How to use FMPE and NPSE

Navigation

How to use FMPE and NPSE#

This guide gives practical recommendations for using vector field methods (FMPE and NPSE) in sbi. For a comprehensive tutorial covering the API and concepts, see the advanced tutorial on vector field methods.

The recommendations below are heuristics derived from practical experience, not from systematic benchmarking.

Explicit recommendations#

Start with FMPE — it’s faster and more stable (ODE sampling).
Switch to NPSE if you need SDE-based sampling for better exploration of multimodal posteriors, if you work in high dimensions (>50 parameters), or if you want to use EDM-style noise schedules.
Both are single-round only. For multi-round inference, use NPE instead.
Use the default MLP architecture unless you have structured or very high-dimensional data.
Don’t tune noise schedules until you’ve tried the defaults.
For IID posteriors, use iid_method="auto_gauss".
For guidance, train with a Gaussian prior (e.g., MultivariateNormal) rather than BoxUniform — guidance requires computing the marginal prior score analytically, which works better with smooth priors.

FMPE vs NPSE#

FMPE learns a velocity field and samples via ODE (fast, deterministic). NPSE learns a score function and samples via SDE (stochastic, more robust). Through a mathematical bridge, FMPE also supports SDE sampling and all score-based features (IID, guidance).

Criterion	FMPE	NPSE
Speed	Faster (ODE default)	Slower (SDE default)
Sampling quality	Good for smooth posteriors	More robust for complex posteriors
IID posteriors	Supported (via bridge)	Supported (native)
Guidance	Supported (via bridge)	Supported (native)
EDM schedules	Not applicable	Supported for `sde_type="ve"`

Choosing an architecture#

Use the default "mlp" unless you have a specific reason:

< 20 parameter dims: "mlp" (default) — fast, reliable.
20–100 parameter dims or complex posteriors: try "ada_mlp" — uses FiLM-style time conditioning.
> 100 parameter dims or structured data: try "transformer" — benefits strongly from GPU.
Variable-length observation sequences (e.g., time series): use "transformer_cross_attn" with an appropriate embedding net.

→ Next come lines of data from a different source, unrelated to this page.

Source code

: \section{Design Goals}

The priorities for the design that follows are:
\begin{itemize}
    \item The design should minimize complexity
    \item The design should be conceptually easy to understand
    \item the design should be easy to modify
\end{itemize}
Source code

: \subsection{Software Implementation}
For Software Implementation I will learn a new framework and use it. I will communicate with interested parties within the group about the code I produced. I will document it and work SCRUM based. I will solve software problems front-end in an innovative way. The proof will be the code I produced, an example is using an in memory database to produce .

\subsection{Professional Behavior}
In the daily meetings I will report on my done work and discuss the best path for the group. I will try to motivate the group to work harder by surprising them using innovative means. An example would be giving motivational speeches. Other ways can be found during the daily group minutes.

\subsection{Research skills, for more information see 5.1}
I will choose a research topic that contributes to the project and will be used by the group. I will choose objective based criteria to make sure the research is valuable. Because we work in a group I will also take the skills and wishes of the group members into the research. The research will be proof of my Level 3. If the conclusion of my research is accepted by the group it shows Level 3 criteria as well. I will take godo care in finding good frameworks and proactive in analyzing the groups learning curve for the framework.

See How to choose neural nets and the tutorial Section 4 for details.

from sbi.neural_nets import posterior_flow_nn, posterior_score_nn

# FMPE with transformer
net = posterior_flow_nn(model="transformer", num_layers=2, num_heads=2, hidden_features=64)

# NPSE with ada_mlp
net = posterior_score_nn(model="ada_mlp", sde_type="ve", hidden_features=128, num_layers=6)

Choosing an SDE type (NPSE only)#

"ve" (default): Best general choice. Supports EDM-style noise schedules.
"vp": Can work better for low-dimensional problems.
"subvp": Experimental, tighter variance bounds.

If unsure, use "ve".

Tuning noise schedules#

All SDE types have tunable noise range parameters: sigma_min/sigma_max for VE, beta_min/beta_max for VP/SubVP. These can be passed to posterior_score_nn().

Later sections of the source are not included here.